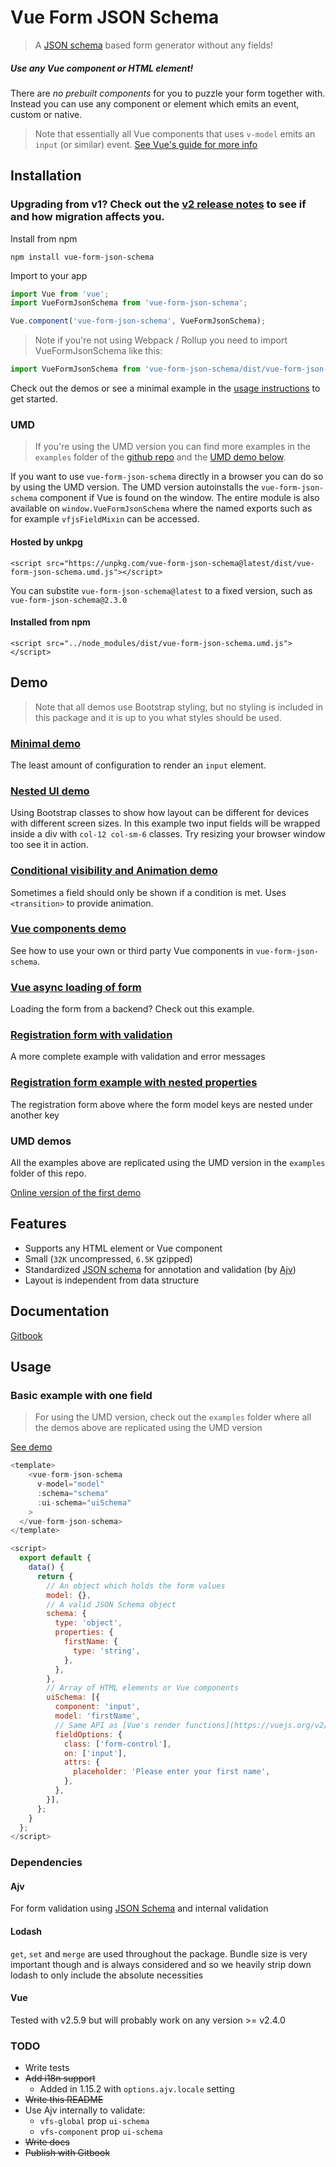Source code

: # Vue Form JSON Schema

> A [JSON schema](https://json-schema.org) based form generator without any fields!

##### Use any Vue component or HTML element!

There are *no prebuilt components* for you to puzzle your form together with. Instead you can use any component or element which emits an event, custom or native.

> Note that essentially all Vue components that uses `v-model` emits an `input` (or similar) event. [See Vue's guide for more info](https://vuejs.org/v2/guide/components.html#Form-Input-Components-using-Custom-Events)

## Installation

### Upgrading from v1? Check out the [v2 release notes](https://github.com/jarvelov/vue-form-json-schema/releases/tag/v2.0.0) to see if and how migration affects you.

Install from npm

`npm install vue-form-json-schema`

Import to your app

```js
import Vue from 'vue';
import VueFormJsonSchema from 'vue-form-json-schema';

Vue.component('vue-form-json-schema', VueFormJsonSchema);
```

> Note if you're not using Webpack / Rollup you need to import VueFormJsonSchema like this:

```js
import VueFormJsonSchema from 'vue-form-json-schema/dist/vue-form-json-schema.esm.js';
```

Check out the demos or see a minimal example in the [usage instructions](#usage) to get started.

### UMD

> If you're using the UMD version you can find more examples in the `examples` folder of the [github repo](https://github.com/jarvelov/vue-form-json-schema/tree/master/examples) and the [UMD demo below](#umd-demos).

If you want to use `vue-form-json-schema` directly in a browser you can do so by using the UMD version. The UMD version autoinstalls the `vue-form-json-schema` component if Vue is found on the window. The entire module is also available on `window.VueFormJsonSchema` where the named exports such as for example `vfjsFieldMixin` can be accessed.

#### Hosted by unkpg

`<script src="https://unpkg.com/vue-form-json-schema@latest/dist/vue-form-json-schema.umd.js"></script>`

You can substite `vue-form-json-schema@latest` to a fixed version, such as `vue-form-json-schema@2.3.0`

#### Installed from npm

`<script src="../node_modules/dist/vue-form-json-schema.umd.js"></script>`

## Demo

> Note that all demos use Bootstrap styling, but no styling is included in this package and it is up to you what styles should be used.

### [Minimal demo](https://py6611pr9m.codesandbox.io)

The least amount of configuration to render an `input` element.

### [Nested UI demo](https://882w4v374l.codesandbox.io)

Using Bootstrap classes to show how layout can be different for devices with different screen sizes.
In this example two input fields will be wrapped inside a div with `col-12 col-sm-6` classes.
Try resizing your browser window too see it in action.

### [Conditional visibility and Animation demo](https://k0q8wk946o.codesandbox.io/)

Sometimes a field should only be shown if a condition is met. Uses `<transition>` to provide animation.

### [Vue components demo](https://z549j1vxx.codesandbox.io)

See how to use your own or third party Vue components in `vue-form-json-schema`.

### [Vue async loading of form](https://2p51q8q14y.codesandbox.io)

Loading the form from a backend? Check out this example.

### [Registration form with validation](https://4rykx7jj19.codesandbox.io)

A more complete example with validation and error messages

### [Registration form example with nested properties](https://nxn8y.codesandbox.io/)

The registration form above where the form model keys are nested under another key

### UMD demos

All the examples above are replicated using the UMD version in the `examples` folder of this repo.

[Online version of the first demo](https://jsfiddle.net/jarvelov/ewg6dfqL/)

## Features

* Supports any HTML element or Vue component
* Small (`32K` uncompressed, `6.5K` gzipped)
* Standardized [JSON schema](json-schema.org) for annotation and validation (by [Ajv](https://github.com/epoberezkin/ajv))
* Layout is independent from data structure

## Documentation

[Gitbook](https://jarvelov.gitbook.io/vue-form-json-schema/)

## Usage

### Basic example with one field

>For using the UMD version, check out the `examples` folder where all the demos above are replicated using the UMD version

[See demo](https://codesandbox.io/s/py6611pr9m)

```js
<template>
    <vue-form-json-schema
      v-model="model"
      :schema="schema"
      :ui-schema="uiSchema"
    >
  </vue-form-json-schema>
</template>

<script>
  export default {
    data() {
      return {
        // An object which holds the form values
        model: {},
        // A valid JSON Schema object
        schema: {
          type: 'object',
          properties: {
            firstName: {
              type: 'string',
            },
          },
        },
        // Array of HTML elements or Vue components
        uiSchema: [{
          component: 'input',
          model: 'firstName',
          // Same API as [Vue's render functions](https://vuejs.org/v2/guide/render-function.html#The-Data-Object-In-Depth)
          fieldOptions: {
            class: ['form-control'],
            on: ['input'],
            attrs: {
              placeholder: 'Please enter your first name',
            },
          },
        }],
      };
    }
  };
</script>
```

### Dependencies

#### Ajv
For form validation using [JSON Schema](http://json-schema.org/) and internal validation

#### Lodash
`get`, `set` and `merge` are used throughout the package.
Bundle size is very important though and is always considered and so we heavily strip down lodash to only include the absolute necessities

#### Vue

Tested with v2.5.9 but will probably work on any version >= v2.4.0

### TODO

* Write tests
* ~~Add i18n support~~
  * Added in 1.15.2 with `options.ajv.locale` setting
* ~~Write this README~~
* Use Ajv internally to validate:
  * `vfs-global` prop `ui-schema`
  * `vfs-component` prop `ui-schema`
* ~~Write docs~~
* ~~Publish with Gitbook~~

++++++++++

Goal of the exercise:
If a line above contains the word "that", it counts; state how many lines count, and nothing more.

Exercise output:
2